The scroll came to us through the efforts of our members Sylvia and Jack Jacobson. It was dedicated in a moving ceremony on Yom Hashoah in 1987 that included an address by Holocaust survivor Jacob Birnbaum, remarks by Rabbi Phillip Kieval, and musical selections by Cantor Marty Robbins and the children of the religious school.
In 2007, we pursued the history of the scroll as we prepared to host an exhibit from the Jewish Museum in Prague, Neighbors Who Disappeared. We learned that it was one of several scrolls from the synagogue in Příbram, about 33 miles southwest of Prague. One of our volunteer docents for the exhibit was Edgar Krasa, a Holocaust survivor from Czechoslovakia. Amazingly, Mr. Krasa had a direct connection to Příbram. As a boy he had often visited his uncle there. Perhaps his uncle had celebrated his bar mitzvah by reading from our scroll.
In 2015, Temple Reyim member Linda Rakoff was proud to carry the Torah at a gathering of Czech scrolls at Temple Sinai of Sharon, Massachusetts. With this web page we honor her memory.
This scroll represents our commitment to remember the Shoah, the Jewish community of Příbram, and all of our people who were lost. While it is not kosher for communal worship, it is an enduring reminder of the centrality of Torah in our lives.
The scrolls owned by the Memorial Scrolls Trust were saved from the Jewish communities of Bohemia and Moravia.
Jews have lived in Bohemia and Moravia for more than a thousand years, and by the early 20th century they were well integrated into their communities.
Conditions changed, of course, with the German occupation of Czechoslovakia In 1939. In September 1941 the Nazis banned the holding of Jewish services and in December 1941 the Jewish Museum in Prague became a storehouse for items taken from the empty Prague synagogues.
Members of Prague’s Jewish community persuaded the Nazis to allow them to bring scrolls and other religious treasures from the now deserted communities of Bohemia and Moravia to the comparative safety of Prague. More than 212,000 artifacts were brought to the Museum, including about 1,800 Torah scrolls.
At the time of a 1930 census, there had been 117,551 Jews in Bohemia and Moravia. By 1943 some 26,000 had managed to emigrate. Most of the remaining Jews were sent to Theresienstadt, and were either murdered there or deported to other camps. Approximately 10,000 survived the camps.

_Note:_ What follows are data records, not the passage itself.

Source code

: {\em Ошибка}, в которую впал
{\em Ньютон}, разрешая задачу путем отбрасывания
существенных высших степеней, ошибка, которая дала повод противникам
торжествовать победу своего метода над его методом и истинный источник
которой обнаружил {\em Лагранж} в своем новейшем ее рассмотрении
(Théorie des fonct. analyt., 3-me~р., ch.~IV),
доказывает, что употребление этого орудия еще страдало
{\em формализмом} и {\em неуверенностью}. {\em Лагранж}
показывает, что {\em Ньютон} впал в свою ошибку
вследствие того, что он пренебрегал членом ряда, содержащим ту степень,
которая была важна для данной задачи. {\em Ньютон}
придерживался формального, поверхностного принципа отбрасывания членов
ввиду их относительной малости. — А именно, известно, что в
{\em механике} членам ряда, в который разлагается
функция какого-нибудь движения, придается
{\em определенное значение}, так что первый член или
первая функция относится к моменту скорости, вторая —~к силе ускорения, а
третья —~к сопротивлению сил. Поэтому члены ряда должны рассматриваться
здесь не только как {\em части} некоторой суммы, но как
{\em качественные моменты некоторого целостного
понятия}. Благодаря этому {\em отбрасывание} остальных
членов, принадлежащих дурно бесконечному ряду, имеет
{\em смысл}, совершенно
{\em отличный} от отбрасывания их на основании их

Approximately fifty Jewish congregations were reestablished in post-war Czechoslovakia. When Communists took over the government of the country in 1948, Jewish communal life was again repressed, and most synagogues were closed. Their possessions went to the newly refounded Jewish Museum of Prague. The scrolls were warehoused in a ruined synagogue outside Prague.
In 1963 a company run by the Czech Communist government offered a London-based art dealer the opportunity to buy the scrolls. He approached a client, Ralph Yablon, who discussed the situation with the rabbi of the Westminster Synagogue. Yablon generously agreed to fund the purchase of 1564 scrolls, which arrived in London in February 1964.
Following the establishment of the Memorial Scrolls Trust, the scrolls have been allocated on loan to more than 1000 communities and organizations around the world. The scrolls are never sold or donated. The full story of how the scrolls came to London can be found in the book 1564 Scrolls: A Legacy of Jewish Life in Bohemia and Moravia.
Příbram, a Bohemian town 33 miles southwest of Prague, was first noted as a village in the 13th century and designated a Royal Mining town in 1534. Jews first settled there before 1300 and disappeared in the 15th century. Modern Jewish settlement began in 1853. In 1858 a house of prayer and religious school were established. The community supported rabbis, cantors, teachers, mohels, and eventually had a society to aid the poor, a burial society, a ladies’ charitable society, a youth association, and even a kosher pub. The Jewish population peaked in 1890 with 412 Jews but shrank to 235 by 1930. Around 2016 the town had about 25,000+ residents with 10 Jews.
An imposing Moorish-style synagogue was built in 1874-1875. During World War II it was used as a warehouse, and from 1946 to 1957 it housed collections of the town museum. In 1966, due to the very small number of Jews in Příbram, the congregation transferred the synagogue to the town of Příbram. It was torn down in 1969.
A Conservative-Progressive/Reform cemetery was dedicated outside the city in 1879. The graves range from 1880 to the 20th century. In 1954 a memorial to 543 victims of Nazi persecution was unveiled. Czech Jewish groups did restoration in 1980 and 1992, and arranged for locked gates and a caretaker.
In 2018 Temple Reyim members Bryon and Linda Rakoff visited the cemetery. It was peaceful and well maintained, with some toppled gravestones. Most of the graves were numbered on the back with paint or chalk, believed to reflect the efforts of some groups to record data on the cemetery.